• Material provided:
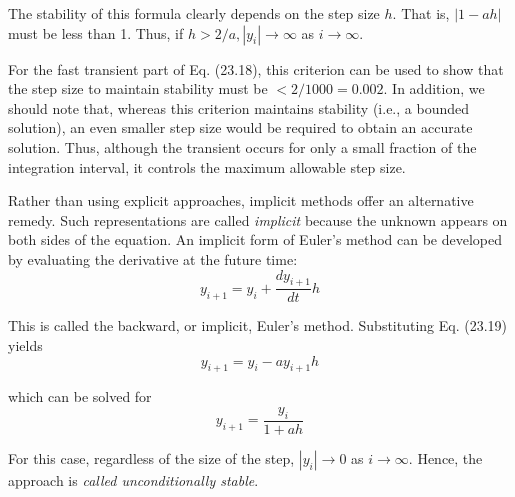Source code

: \documentclass[../main.tex]{subfiles}
\begin{document}
\noindent The stability of this formula clearly depends on the step size $h$. That is, $|1-a h|$ must be less than 1. Thus, if $h>2 / a,\left|y_{i}\right| \rightarrow \infty$ as $i \rightarrow \infty$.

For the fast transient part of Eq. (23.18), this criterion can be used to show that the step size to maintain stability must be $<2 / 1000=0.002$. In addition, we should note that, whereas this criterion maintains stability (i.e., a bounded solution), an even smaller step size would be required to obtain an accurate solution. Thus, although the transient occurs for only a small fraction of the integration interval, it controls the maximum allowable step size.

Rather than using explicit approaches, implicit methods offer an alternative remedy. Such representations are called \textit{implicit} because the unknown appears on both sides of the equation. An implicit form of Euler's method can be developed by evaluating the derivative at the future time:
\begin{equation}
    y_{i+1}=y_{i}+\frac{d y_{i+1}}{d t} h \nonumber
\end{equation}

\noindent This is called the backward, or implicit, Euler's method. Substituting Eq. (23.19) yields
\begin{equation}
    y_{i+1}=y_{i}-a y_{i+1} h \nonumber
\end{equation}

\noindent which can be solved for
\begin{equation}
    \tag{23.21}
    y_{i+1}=\frac{y_{i}}{1+a h}
\end{equation}

\noindent For this case, regardless of the size of the step, $\left|y_{i}\right| \rightarrow 0$ as $i \rightarrow \infty$. Hence, the approach is \textit{called unconditionally stable}.
\end{document}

• Task description:
Supply the count of lines in the entries that contain the word "nonumber", and nothing besides.

• Completed task:
2